Exercise:
Copy, exactly and without additions, every line in the records below from the one holding "Aquest sistema operatiu, com" through the one holding "Aquest taller ha", both ends included.

* * *

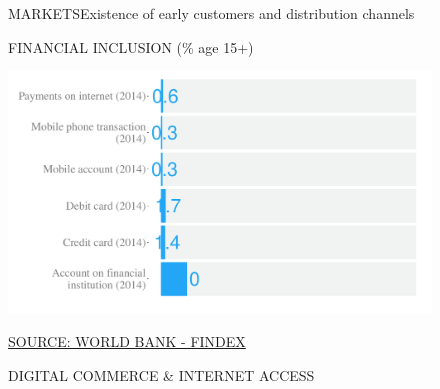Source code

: \documentclass{article}\usepackage[]{graphicx}\usepackage[]{color}
\makeatletter
\def\maxwidth{ %
  \ifdim\Gin@nat@width>\linewidth
    \linewidth
  \else
    \Gin@nat@width
  \fi
}
\makeatother
\begin{document}
\begin{figure}
\begin{minipage}[c]{0.95\textwidth}
  \vspace{5ex}
  \begin{minipage}[b]{0.95\textwidth}
    \begin{flushleft}  
      \Large{\textcolor[HTML]{22A6F5}{MARKETS}}\hspace{2ex}\small{\textcolor[HTML]{818181} {Existence of early customers and distribution channels}}
    \end{flushleft}
    \begin{minipage}[c]{0.48\textwidth} %
      \small{\textcolor[HTML]{818181}{FINANCIAL INCLUSION \footnotesize(\% age 15+)}}


{\centering \includegraphics[width=\maxwidth]{figure/bar_chart_Markets-1} 

}



      \vspace*{-0.1cm} 
      \scriptsize{\href{http://www.worldbank.org/en/programs/globalfindex}{\textcolor[HTML]{22A6F5}{SOURCE: WORLD BANK - FINDEX}}}
    \end{minipage}
    \begin{minipage}[c]{0.48\textwidth} %
      \small{\textcolor[HTML]{818181}{DIGITAL COMMERCE \& INTERNET ACCESS}}
      \vspace{1ex}



\end{minipage}
\end{minipage}
\end{minipage}
\end{figure}
\end{document}
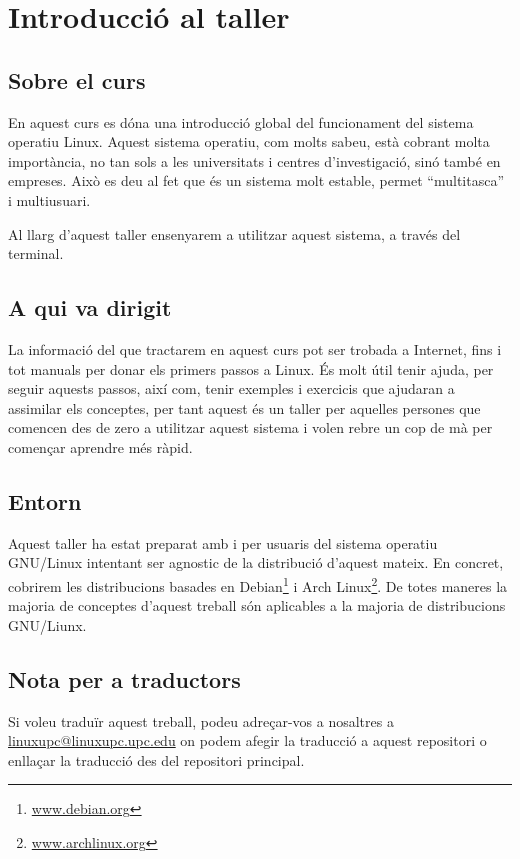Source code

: \section{Introducció al taller}

\subsection{Sobre el curs}

\par
En aquest curs es dóna una introducció global del funcionament del sistema operatiu Linux.
Aquest sistema operatiu, com molts sabeu, està cobrant molta importància, no tan sols a les universitats i centres d'investigació, sinó també en empreses.
Això es deu al fet que és un sistema molt estable, permet ``multitasca'' i multiusuari.
\par
Al llarg d'aquest taller ensenyarem a utilitzar aquest sistema, a través del terminal.

\subsection{A qui va dirigit}

\par
La informació del que tractarem en aquest curs pot ser trobada a Internet, fins i tot manuals per donar els primers passos a Linux.
És molt útil tenir ajuda, per seguir aquests passos, així com, tenir exemples i exercicis que ajudaran a assimilar els conceptes, per tant aquest és un taller per aquelles persones que comencen des de zero a utilitzar aquest sistema i volen rebre un cop de mà per començar aprendre més ràpid.

\subsection{Entorn}

\par
Aquest taller ha estat preparat amb i per usuaris del sistema operatiu GNU/Linux intentant
ser agnostic de la distribució d'aquest mateix. En concret, cobrirem les distribucions basades
en Debian\footnote{\url{www.debian.org}} i Arch Linux\footnote{\url{www.archlinux.org}}. 
De totes maneres la majoria de conceptes d'aquest treball són aplicables a la majoria de
distribucions GNU/Liunx.

\subsection{Nota per a traductors}

\par
Si voleu traduïr aquest treball, podeu adreçar-vos a nosaltres a \href{mailto:linuxupc@linuxupc.upc.edu}{linuxupc@linuxupc.upc.edu}
on podem afegir la traducció a aquest repositori o enllaçar la traducció des del repositori principal.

* * *

Problem solution:
Aquest sistema operatiu, com molts sabeu, està cobrant molta importància, no tan sols a les universitats i centres d'investigació, sinó també en empreses.
Això es deu al fet que és un sistema molt estable, permet ``multitasca'' i multiusuari.
\par
Al llarg d'aquest taller ensenyarem a utilitzar aquest sistema, a través del terminal.

\subsection{A qui va dirigit}

\par
La informació del que tractarem en aquest curs pot ser trobada a Internet, fins i tot manuals per donar els primers passos a Linux.
És molt útil tenir ajuda, per seguir aquests passos, així com, tenir exemples i exercicis que ajudaran a assimilar els conceptes, per tant aquest és un taller per aquelles persones que comencen des de zero a utilitzar aquest sistema i volen rebre un cop de mà per començar aprendre més ràpid.

\subsection{Entorn}

\par
Aquest taller ha estat preparat amb i per usuaris del sistema operatiu GNU/Linux intentant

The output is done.